56 – MYTHOLOGIE MÉSOPOTAMIENNE

Ishtar
 

Dans la mythologie mésopotamienne, le pays des morts s’appelle le « pays de non-retour ». Chant :

Ceux qui y pénètrent ne reçoivent plus la lumière.
La poussière et la terre sont leurs seules nourritures.
Ils sont vêtus à la manière des oiseaux.
La poussière recouvre tout, les portes et les verrous.

Un jour, la belle Ishtar, déesse de l’Amour, descendit aux Enfers. La reine Ereshkigal ordonna au gardien de la traiter selon les antiques usages.

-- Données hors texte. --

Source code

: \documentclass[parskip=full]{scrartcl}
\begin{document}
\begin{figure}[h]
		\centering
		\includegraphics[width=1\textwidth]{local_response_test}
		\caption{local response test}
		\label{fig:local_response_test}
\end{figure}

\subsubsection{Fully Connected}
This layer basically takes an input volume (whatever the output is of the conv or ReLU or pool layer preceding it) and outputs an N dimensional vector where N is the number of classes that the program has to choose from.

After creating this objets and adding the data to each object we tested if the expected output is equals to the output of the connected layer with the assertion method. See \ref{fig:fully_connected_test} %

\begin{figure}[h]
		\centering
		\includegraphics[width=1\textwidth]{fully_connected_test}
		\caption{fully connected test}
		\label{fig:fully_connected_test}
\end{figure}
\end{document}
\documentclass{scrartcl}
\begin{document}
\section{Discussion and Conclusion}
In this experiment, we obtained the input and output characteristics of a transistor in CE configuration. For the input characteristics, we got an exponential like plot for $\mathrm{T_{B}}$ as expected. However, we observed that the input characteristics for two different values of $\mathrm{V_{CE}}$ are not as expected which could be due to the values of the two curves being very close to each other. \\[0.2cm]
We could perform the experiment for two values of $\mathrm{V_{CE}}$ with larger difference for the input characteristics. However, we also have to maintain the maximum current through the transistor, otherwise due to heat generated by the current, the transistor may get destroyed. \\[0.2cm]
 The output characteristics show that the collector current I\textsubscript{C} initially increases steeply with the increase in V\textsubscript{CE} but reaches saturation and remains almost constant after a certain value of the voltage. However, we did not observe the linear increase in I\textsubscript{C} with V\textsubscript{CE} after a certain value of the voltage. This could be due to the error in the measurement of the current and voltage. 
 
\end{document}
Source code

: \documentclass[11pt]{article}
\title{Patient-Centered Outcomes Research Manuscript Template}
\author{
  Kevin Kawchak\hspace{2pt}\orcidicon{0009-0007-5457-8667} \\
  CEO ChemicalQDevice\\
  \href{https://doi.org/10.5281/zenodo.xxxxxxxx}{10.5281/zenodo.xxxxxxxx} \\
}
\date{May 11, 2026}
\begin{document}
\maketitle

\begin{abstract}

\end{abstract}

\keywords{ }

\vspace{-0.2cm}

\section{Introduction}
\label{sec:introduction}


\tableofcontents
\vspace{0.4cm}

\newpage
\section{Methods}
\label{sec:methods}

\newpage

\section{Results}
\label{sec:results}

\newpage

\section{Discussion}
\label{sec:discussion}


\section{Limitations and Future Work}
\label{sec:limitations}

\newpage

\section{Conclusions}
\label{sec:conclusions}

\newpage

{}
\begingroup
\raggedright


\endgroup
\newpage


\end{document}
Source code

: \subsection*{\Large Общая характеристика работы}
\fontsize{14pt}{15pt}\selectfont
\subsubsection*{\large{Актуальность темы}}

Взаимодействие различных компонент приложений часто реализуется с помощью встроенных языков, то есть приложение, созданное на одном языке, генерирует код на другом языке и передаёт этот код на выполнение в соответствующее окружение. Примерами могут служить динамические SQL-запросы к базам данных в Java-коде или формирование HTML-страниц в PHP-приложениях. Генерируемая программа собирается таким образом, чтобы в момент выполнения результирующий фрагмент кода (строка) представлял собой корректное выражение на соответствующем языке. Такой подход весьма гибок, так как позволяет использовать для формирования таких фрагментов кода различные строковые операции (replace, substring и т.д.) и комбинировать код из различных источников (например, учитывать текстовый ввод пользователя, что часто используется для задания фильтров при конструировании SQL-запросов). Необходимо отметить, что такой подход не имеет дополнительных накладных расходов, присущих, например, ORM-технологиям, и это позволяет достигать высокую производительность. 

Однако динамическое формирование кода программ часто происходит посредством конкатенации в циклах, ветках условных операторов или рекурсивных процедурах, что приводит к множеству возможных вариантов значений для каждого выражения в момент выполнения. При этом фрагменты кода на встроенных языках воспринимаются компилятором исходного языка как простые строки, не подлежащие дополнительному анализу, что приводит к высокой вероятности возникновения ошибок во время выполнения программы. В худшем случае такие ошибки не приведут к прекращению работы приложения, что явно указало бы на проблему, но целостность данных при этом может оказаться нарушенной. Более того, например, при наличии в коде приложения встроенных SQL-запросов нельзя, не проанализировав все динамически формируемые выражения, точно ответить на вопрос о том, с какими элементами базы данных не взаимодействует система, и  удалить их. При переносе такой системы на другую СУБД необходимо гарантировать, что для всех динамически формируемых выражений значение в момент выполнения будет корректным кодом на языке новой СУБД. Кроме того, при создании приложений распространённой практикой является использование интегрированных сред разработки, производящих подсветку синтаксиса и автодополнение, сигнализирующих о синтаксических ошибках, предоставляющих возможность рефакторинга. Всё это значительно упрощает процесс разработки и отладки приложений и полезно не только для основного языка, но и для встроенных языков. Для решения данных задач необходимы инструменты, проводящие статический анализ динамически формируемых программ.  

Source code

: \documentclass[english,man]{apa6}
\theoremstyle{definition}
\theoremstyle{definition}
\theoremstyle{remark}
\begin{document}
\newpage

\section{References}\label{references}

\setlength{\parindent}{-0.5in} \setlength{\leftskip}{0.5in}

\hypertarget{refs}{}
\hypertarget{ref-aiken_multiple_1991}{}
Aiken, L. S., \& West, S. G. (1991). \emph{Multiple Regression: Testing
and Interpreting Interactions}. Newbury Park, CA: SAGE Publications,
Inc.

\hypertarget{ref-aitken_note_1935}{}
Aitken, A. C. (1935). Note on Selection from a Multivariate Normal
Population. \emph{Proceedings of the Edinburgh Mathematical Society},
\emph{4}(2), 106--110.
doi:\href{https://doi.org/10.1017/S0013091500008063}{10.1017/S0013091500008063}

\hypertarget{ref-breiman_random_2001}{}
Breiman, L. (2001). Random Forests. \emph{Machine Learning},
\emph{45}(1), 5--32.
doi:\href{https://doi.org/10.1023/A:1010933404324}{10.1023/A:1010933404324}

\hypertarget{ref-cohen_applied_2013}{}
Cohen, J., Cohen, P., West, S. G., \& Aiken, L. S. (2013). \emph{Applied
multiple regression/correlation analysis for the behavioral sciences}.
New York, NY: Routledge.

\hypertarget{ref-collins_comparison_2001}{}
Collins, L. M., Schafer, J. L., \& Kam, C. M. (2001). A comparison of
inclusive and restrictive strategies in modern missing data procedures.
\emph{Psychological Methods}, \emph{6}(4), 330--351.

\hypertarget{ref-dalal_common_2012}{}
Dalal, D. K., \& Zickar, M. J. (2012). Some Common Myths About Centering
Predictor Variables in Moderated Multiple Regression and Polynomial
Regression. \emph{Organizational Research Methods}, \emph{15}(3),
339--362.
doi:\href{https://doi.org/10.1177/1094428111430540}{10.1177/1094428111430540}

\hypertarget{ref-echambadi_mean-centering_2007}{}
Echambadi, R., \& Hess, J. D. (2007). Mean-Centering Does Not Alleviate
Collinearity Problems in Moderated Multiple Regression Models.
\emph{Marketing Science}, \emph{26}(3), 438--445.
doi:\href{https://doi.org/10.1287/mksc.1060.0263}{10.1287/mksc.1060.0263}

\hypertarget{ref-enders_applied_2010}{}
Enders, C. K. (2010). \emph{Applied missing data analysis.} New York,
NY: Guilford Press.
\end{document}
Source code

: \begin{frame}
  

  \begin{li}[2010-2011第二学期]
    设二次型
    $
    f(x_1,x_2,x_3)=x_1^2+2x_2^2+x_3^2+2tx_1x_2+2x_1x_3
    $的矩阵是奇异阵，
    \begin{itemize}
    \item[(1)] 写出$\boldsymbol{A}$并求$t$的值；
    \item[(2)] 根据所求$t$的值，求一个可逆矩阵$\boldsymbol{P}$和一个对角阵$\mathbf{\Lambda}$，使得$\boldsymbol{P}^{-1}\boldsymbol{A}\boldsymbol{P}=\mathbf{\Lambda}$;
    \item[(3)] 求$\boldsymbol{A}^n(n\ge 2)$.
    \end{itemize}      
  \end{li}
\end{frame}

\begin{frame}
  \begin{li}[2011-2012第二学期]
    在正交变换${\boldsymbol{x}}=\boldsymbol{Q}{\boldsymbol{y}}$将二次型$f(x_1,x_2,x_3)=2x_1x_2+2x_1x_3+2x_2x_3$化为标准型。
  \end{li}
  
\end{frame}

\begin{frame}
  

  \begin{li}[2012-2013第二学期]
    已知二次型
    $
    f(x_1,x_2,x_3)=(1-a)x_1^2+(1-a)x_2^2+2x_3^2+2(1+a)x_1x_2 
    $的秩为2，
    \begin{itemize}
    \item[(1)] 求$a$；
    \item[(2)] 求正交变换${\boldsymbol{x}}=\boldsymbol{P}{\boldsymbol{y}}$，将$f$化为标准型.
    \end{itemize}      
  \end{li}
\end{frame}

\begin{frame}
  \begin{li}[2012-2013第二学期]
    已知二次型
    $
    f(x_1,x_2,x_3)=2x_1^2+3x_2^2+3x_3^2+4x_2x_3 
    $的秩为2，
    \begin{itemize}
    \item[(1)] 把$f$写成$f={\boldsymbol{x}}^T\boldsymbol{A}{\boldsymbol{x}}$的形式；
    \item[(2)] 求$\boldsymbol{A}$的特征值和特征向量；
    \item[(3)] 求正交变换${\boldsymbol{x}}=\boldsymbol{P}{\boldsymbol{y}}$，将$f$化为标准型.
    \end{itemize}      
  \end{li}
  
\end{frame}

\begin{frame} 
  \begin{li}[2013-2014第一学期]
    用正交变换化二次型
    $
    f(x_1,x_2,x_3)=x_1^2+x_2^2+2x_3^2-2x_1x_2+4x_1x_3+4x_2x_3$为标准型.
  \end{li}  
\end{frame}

Chaque fois que la déesse traverserait l’une des sept portes de l’Enfer, elle serait successivement dépouillée d’abord de sa robe et de sa couronne, puis de ses pendants d’oreilles, de ses colliers, de son pectoral, de sa ceinture, de ses bracelets, de ses anneaux de cheville et enfin de ses sous-vêtements. Ishtar arriva donc nue devant Ereshkigal qui lui infligea les soixante tortures sur différentes parties de son corps.
Pourtant, ce furent les humains qui subirent les conséquences de cette captivité car, sans Ishtar, la terre avait perdu sa fertilité. Chant :
Depuis qu’Ishtar est descendue au pays de non-retour,
Le taureau ne féconde plus la vache, l’homme ne s’accouple plus avec la femme.
Les hommes dépêchèrent un eunuque à Ereshkigal. Lorsqu’il lui demanda de l’autoriser à boire à l’outre qui contient l’eau de la vie, elle le maudit. Chant :
 
Ta nourriture sera celle des égouts de la Cité,
Tu resteras à l’ombre des remparts
Tu habiteras sur le seuil des maisons
Et les ivrognes et les assoiffés frapperont ta joue.

 
 Il semblerait que l’eunuque avait été envoyé aux Enfers pour y être échangé contre Ishtar. En ce lieu, la stérilité pouvait donc être échangée contre la fertilité. De fait, quelque temps plus tard, Ereshkigal ordonna qu’Ishtar soit aspergée d’eau de la vie, puis escortée aux portes de l’Enfer. Au fur et à mesure qu’elle franchit les sept portes en sens inverse, tous ses biens lui furent rendus. C’est ainsi que, sur Terre, les choses reprirent leur cours normal.


Extrait de la thèse La Mort cette inconnue, par Francis RAZORBAK.